6.5 Subject to clause 6.6, Deep Blue
shall not be liable for any indirect, special, incidental or consequential
loss including without limitation loss of profits, even if advised
of the possibility of such loss.
6.6 The liability of Deep Blue to
Dealer for death or personal injury resulting from negligence shall
not be limited.
6.7 The warranties and remedies set
out in this Agreement are exclusive and in lieu of all others, oral
or written, express or implied, and without limitation, no terms
as to quality or fitness for a particular purpose are given or are
to be implied.
7. Intellectual Property
7.1 Dealer acknowledges that copyright,
database rights and all other intellectual property rights in any
country in respect of the Software is and shall remain vested in
Deep Blue and that the copyright, database rights and all other
intellectual property rights in any country in the Price Lists and
other price lists supplied with the Price Lists belongs to either
Deep Blue or third parties.
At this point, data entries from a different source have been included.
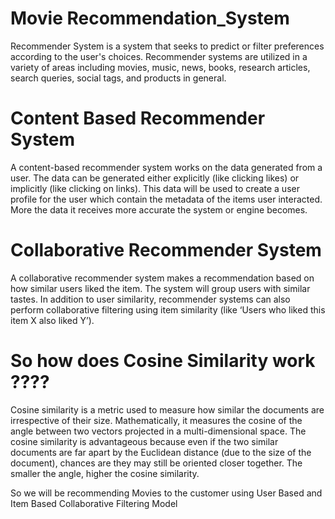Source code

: # Movie Recommendation_System
Recommender System is a system that seeks to predict or filter preferences according to the user's choices. Recommender systems are utilized in a variety of areas including movies, music, news, books, research articles, search queries, social tags, and products in general.

# Content Based Recommender System
A content-based recommender system works on the data generated from a user. The data can be generated either explicitly (like clicking likes) or implicitly (like clicking on links). This data will be used to create a user profile for the user which contain the metadata of the items user interacted. More the data it receives more accurate the system or engine becomes.

# Collaborative Recommender System
A collaborative recommender system makes a recommendation based on how similar users liked the item. The system will group users with similar tastes. In addition to user similarity, recommender systems can also perform collaborative filtering using item similarity (like ‘Users who liked this item X also liked Y’).

# So how does Cosine Similarity work ????
Cosine similarity is a metric used to measure how similar the documents are irrespective of their size. Mathematically, it measures the cosine of the angle between two vectors projected in a multi-dimensional space. The cosine similarity is advantageous because even if the two similar documents are far apart by the Euclidean distance (due to the size of the document), chances are they may still be oriented closer together. The smaller the angle, higher the cosine similarity.

So we will be recommending Movies to the customer using User Based and Item Based Collaborative Filtering Model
Dealer obtains no rights in them except
the right to use them as expressly granted in this Agreement.
7.2 Dealer shall give Deep Blue immediate
notice of any claim that use of the Software or the Price List infringes
the intellectual property rights of any third party. Deep Blue shall
have the right to replace or change all or any part of the Software
in order to avoid any infringement and if such replacement or change
is, in Deep Blues opinion, not possible, or not possible on
reasonable commercial terms, Deep Blue may terminate this Agreement
by giving notice to that effect. Deep Blue shall in those circumstances
refund to Dealer a pro-rata portion of the Quarterly Fee for the
then current quarter.
8. Termination
8.1 Deep Blue may terminate this
Agreement by giving immediate notice in the event that any Quarterly
Fee is not paid within 30 days of being due.
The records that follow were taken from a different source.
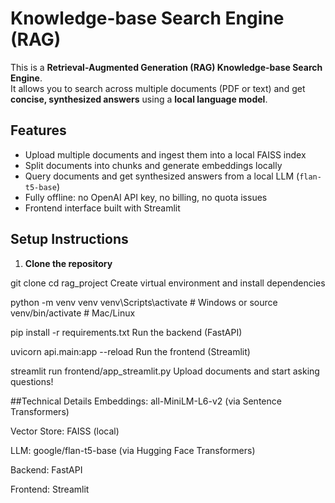 # Knowledge-base Search Engine (RAG)

This is a **Retrieval-Augmented Generation (RAG) Knowledge-base Search Engine**.  
It allows you to search across multiple documents (PDF or text) and get **concise, synthesized answers** using a **local language model**.



## Features

- Upload multiple documents and ingest them into a local FAISS index
- Split documents into chunks and generate embeddings locally
- Query documents and get synthesized answers from a local LLM (`flan-t5-base`)
- Fully offline: no OpenAI API key, no billing, no quota issues
- Frontend interface built with Streamlit



## Setup Instructions

1. **Clone the repository**


git clone <your-repo-url>
cd rag_project
Create virtual environment and install dependencies


python -m venv venv
venv\Scripts\activate     # Windows
 or
source venv/bin/activate  # Mac/Linux

pip install -r requirements.txt
Run the backend (FastAPI)


uvicorn api.main:app --reload
Run the frontend (Streamlit)



streamlit run frontend/app_streamlit.py
Upload documents and start asking questions!

##Technical Details
Embeddings: all-MiniLM-L6-v2 (via Sentence Transformers)

Vector Store: FAISS (local)

LLM: google/flan-t5-base (via Hugging Face Transformers)

Backend: FastAPI

Frontend: Streamlit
8.2 Either Dealer or Deep Blue may
terminate this Agreement with immediate effect by giving notice
to the other ("the Defaulting Party") if;
(a) the Defaulting Party is in breach
of any of its obligations under this Agreement and, if the breach
is capable of remedy, it has continued unremedied for a period of
30 days after the other party has given notice to the Defaulting
Party specifying the breach and the steps required to remedy it;
or
(b) the Defaulting Party shall have
a receiver or an administrative receiver appointed over it or over
any part of its undertaking or assets or shall pass a resolution
for winding up (otherwise than for the purpose of a bona fide scheme
of solvent amalgamation or reconstruction) or a court of competent
jurisdiction shall make an order to that effect, or if the Defaulting
Party shall become subject to an administrative order or shall enter
into any voluntary agreement with its creditors or shall cease or
threaten to cease to carry on business.
8.3 On termination of this Agreement
(howsoever caused) Dealer shall immediately cease use of the Software
and its documentation. Dealer shall immediately return to Deep Blue
all copies of the Software and of the Price Lists, including the
copies on the CD-Roms on which the Software or Price Lists have
been supplied, and shall delete all copies on Dealers computers.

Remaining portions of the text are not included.